[HOW TO COMPLETE THIS TASK]:
Retype, word for word, every line from the one holding "character | GMT" through the one holding "Number of individuals" in the entries below, both included, and only those lines.

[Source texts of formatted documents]
==================================================

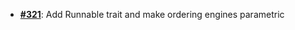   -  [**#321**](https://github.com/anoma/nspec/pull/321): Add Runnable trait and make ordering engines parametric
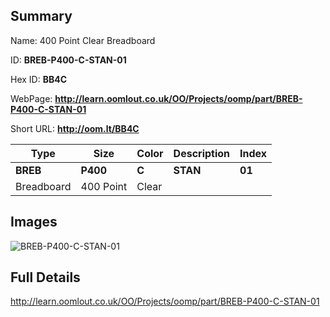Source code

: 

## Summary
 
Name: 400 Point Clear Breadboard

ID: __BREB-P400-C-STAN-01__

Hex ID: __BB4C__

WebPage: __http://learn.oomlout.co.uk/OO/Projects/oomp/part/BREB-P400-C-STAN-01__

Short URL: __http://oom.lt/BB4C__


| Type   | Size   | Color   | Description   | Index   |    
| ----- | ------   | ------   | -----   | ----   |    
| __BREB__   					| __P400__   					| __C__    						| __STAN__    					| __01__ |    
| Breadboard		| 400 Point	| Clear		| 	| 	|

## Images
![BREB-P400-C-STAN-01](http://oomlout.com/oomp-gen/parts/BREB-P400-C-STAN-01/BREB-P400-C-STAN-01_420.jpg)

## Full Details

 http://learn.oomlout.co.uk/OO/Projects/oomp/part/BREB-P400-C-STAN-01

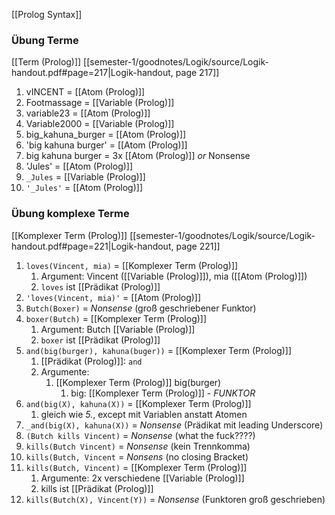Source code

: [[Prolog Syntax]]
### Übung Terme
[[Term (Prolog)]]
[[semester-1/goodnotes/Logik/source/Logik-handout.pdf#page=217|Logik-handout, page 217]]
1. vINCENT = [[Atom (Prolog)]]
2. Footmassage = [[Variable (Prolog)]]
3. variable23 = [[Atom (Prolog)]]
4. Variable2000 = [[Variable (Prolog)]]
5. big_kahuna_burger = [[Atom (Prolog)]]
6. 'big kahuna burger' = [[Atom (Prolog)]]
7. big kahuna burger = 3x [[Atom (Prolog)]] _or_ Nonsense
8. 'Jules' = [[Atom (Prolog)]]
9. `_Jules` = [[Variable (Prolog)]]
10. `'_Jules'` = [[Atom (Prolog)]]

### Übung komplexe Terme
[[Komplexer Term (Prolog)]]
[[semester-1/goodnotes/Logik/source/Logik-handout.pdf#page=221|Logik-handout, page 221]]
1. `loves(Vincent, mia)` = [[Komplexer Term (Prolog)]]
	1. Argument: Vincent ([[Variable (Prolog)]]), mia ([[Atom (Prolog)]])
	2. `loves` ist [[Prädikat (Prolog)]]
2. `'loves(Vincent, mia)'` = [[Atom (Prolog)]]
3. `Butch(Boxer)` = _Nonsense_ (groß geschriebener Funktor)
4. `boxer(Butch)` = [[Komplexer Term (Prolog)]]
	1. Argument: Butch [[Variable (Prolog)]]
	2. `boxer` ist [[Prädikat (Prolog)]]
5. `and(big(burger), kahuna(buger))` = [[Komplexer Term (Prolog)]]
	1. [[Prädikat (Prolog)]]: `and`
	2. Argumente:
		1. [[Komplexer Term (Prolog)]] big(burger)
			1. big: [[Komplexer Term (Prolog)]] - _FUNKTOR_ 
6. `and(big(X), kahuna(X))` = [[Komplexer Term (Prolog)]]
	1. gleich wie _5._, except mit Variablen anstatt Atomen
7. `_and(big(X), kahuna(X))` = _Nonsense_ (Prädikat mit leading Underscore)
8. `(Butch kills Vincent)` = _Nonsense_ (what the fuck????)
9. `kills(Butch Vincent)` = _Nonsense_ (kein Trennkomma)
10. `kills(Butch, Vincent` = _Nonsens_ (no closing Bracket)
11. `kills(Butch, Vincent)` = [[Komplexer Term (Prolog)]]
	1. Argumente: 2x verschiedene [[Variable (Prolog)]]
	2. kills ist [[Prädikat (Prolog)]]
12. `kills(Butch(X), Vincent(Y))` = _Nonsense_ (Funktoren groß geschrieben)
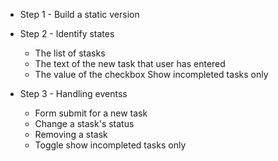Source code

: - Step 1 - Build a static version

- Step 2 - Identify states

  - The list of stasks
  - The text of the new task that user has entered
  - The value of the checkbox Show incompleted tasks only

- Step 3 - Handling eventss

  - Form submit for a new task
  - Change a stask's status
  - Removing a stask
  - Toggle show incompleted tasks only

==================================================

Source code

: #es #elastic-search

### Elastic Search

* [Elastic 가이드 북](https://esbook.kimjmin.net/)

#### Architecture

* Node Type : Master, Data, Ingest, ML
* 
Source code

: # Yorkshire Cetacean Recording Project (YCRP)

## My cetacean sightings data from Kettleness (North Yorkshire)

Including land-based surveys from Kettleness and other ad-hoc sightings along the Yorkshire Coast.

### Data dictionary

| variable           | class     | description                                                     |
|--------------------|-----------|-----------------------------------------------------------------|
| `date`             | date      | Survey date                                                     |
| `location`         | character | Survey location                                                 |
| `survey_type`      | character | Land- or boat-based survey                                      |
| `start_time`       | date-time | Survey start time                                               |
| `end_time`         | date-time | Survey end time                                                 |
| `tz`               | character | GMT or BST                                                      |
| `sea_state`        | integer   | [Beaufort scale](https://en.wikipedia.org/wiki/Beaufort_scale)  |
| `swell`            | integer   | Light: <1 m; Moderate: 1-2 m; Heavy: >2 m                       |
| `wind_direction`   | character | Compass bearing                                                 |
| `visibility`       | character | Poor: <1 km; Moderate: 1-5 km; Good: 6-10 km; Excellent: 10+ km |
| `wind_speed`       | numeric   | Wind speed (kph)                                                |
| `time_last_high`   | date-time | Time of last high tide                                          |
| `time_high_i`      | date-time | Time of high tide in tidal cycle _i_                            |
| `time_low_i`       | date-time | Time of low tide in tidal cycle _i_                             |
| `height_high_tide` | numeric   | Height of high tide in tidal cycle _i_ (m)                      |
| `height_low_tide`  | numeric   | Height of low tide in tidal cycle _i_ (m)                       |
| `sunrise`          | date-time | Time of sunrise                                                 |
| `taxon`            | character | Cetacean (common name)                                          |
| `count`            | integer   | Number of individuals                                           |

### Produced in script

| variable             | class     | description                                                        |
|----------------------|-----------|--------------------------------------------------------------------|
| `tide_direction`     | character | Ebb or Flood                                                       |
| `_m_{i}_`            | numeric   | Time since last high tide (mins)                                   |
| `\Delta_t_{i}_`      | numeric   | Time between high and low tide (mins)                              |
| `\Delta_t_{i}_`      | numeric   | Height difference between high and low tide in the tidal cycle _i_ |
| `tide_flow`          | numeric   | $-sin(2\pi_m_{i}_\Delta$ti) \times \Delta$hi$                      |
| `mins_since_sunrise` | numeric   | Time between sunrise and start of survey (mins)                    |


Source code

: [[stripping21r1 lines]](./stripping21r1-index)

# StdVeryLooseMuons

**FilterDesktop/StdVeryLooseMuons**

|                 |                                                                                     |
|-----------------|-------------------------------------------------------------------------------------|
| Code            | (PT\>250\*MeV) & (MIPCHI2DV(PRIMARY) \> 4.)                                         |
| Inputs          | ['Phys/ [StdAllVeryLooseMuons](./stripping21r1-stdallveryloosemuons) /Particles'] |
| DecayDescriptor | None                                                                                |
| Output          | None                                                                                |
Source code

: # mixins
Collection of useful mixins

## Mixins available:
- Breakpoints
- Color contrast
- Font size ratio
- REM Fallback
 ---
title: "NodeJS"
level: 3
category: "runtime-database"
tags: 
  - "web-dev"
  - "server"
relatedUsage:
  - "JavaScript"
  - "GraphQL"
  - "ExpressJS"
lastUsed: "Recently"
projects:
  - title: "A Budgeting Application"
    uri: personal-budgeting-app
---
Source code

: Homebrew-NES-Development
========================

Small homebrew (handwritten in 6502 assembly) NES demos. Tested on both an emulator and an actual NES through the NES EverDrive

==================================================

[TASK OUTPUT]:
| `tz`               | character | GMT or BST                                                      |
| `sea_state`        | integer   | [Beaufort scale](https://en.wikipedia.org/wiki/Beaufort_scale)  |
| `swell`            | integer   | Light: <1 m; Moderate: 1-2 m; Heavy: >2 m                       |
| `wind_direction`   | character | Compass bearing                                                 |
| `visibility`       | character | Poor: <1 km; Moderate: 1-5 km; Good: 6-10 km; Excellent: 10+ km |
| `wind_speed`       | numeric   | Wind speed (kph)                                                |
| `time_last_high`   | date-time | Time of last high tide                                          |
| `time_high_i`      | date-time | Time of high tide in tidal cycle _i_                            |
| `time_low_i`       | date-time | Time of low tide in tidal cycle _i_                             |
| `height_high_tide` | numeric   | Height of high tide in tidal cycle _i_ (m)                      |
| `height_low_tide`  | numeric   | Height of low tide in tidal cycle _i_ (m)                       |
| `sunrise`          | date-time | Time of sunrise                                                 |
| `taxon`            | character | Cetacean (common name)                                          |
| `count`            | integer   | Number of individuals                                           |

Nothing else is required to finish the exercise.